Monitoring Home Network With Grafana, Loki, Prometheus, and Alloy in Docker (part 1)
Having gotten to three whole nodes in my home network, I’ve decided it’s about time to get some centralized monitoring going. To that end, I’ve gone with what I’m (vaguely) familiar with: the Grafana open source logs display and its accompanying pieces. Here, I’ll lay out approximately how I got working home monitoring set up after a couple missteps.
Part 1 will focus on everything except Prometheus and then we’ll come back to that one in part 2.

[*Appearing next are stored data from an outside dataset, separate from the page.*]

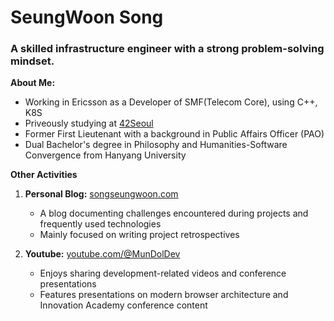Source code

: # SeungWoon Song

### A skilled infrastructure engineer with a strong problem-solving mindset.

**About Me:**
- Working in Ericsson as a Developer of SMF(Telecom Core), using C++, K8S
- Priveously studying at [42Seoul](https://42seoul.kr)
- Former First Lieutenant with a background in Public Affairs Officer (PAO)
- Dual Bachelor's degree in Philosophy and Humanities-Software Convergence from Hanyang University

**Other Activities**
1. **Personal Blog:** [songseungwoon.com](https://songseungwoon.com)
    - A blog documenting challenges encountered during projects and frequently used technologies
    - Mainly focused on writing project retrospectives

2. **Youtube:** [youtube.com/@MunDolDev](https://www.youtube.com/@MunDolDev)
    - Enjoys sharing development-related videos and conference presentations
    - Features presentations on modern browser architecture and Innovation Academy conference content


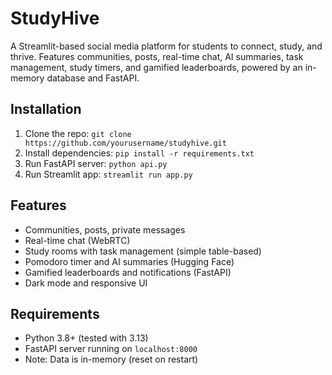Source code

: # StudyHive
A Streamlit-based social media platform for students to connect, study, and thrive. Features communities, posts, real-time chat, AI summaries, task management, study timers, and gamified leaderboards, powered by an in-memory database and FastAPI.

## Installation
1. Clone the repo: `git clone https://github.com/yourusername/studyhive.git`
2. Install dependencies: `pip install -r requirements.txt`
3. Run FastAPI server: `python api.py`
4. Run Streamlit app: `streamlit run app.py`

## Features
- Communities, posts, private messages
- Real-time chat (WebRTC)
- Study rooms with task management (simple table-based)
- Pomodoro timer and AI summaries (Hugging Face)
- Gamified leaderboards and notifications (FastAPI)
- Dark mode and responsive UI

## Requirements
- Python 3.8+ (tested with 3.13)
- FastAPI server running on `localhost:8000`
- Note: Data is in-memory (reset on restart)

It ain’t much, but it’s home.
Pieces used
Broadly speaking, this system goes collection → storage → display. For this setup, I’ve used the following:
-
Alloy (collection): Alloy is a Swiss army knife data collector that can output to multiple storage systems. Why Alloy? No particular reason other than Promtail is deprecated (sidebar: a fact that it’d be nice if Grafana’s own Getting Started documentation could tell us before we set everything up with Promtail). Anyway, Alloy has a pretty good acquire → transform → output flow that’s pretty easy to get into.
-
Loki (storage): Loki takes lines of logs and some associated metadata as a key-value list. The metadata goes into a database index; the logs are compressed and stored. As a result, searches against Loki are fast against the data in the key-value store and slower against individual log lines (compared to having all your logs in text and just ripgrep’ing across them). This is important to know when using Loki: if you can dice your data by your key-value indicators, it’ll be fast.
-
Prometheus (storage): Prometheus is a time-series datastore; it stores values associated with specific points in time, and then lets you aggregate those values into statistical analysis. This differs from log lines mostly in the data density; time series datapoints are “pre-digested” so that the statistical analysis can happen fast with no additional transformation of the data itself (Grafana is capable of doing statistical analysis on data extracted from log lines, but since it has to run a transform on each log line to go from text to numbers, that’s slow). Alloy can emit to Prometheus in addition to Loki. I set up Prometheus in part 2.
-
Grafana (display): Grafana is capable of rendering data stored in multiple datastores (including Loki and Prometheus), building dashboards, and setting up alerts and notifications for unexpected events. This is my top-level.
The setup
Now that all the actors are in place, here’s how they’re set up on my system.
-
One node hosts Loki, Prometheus, and Grafana. For real robustness you want to spread that kind of thing out so the loss of one node doesn’t wreck your ability to get logs, but this gets me started.
-
Each node hosts an Alloy instance that does local collection and pushes everything off to the host node.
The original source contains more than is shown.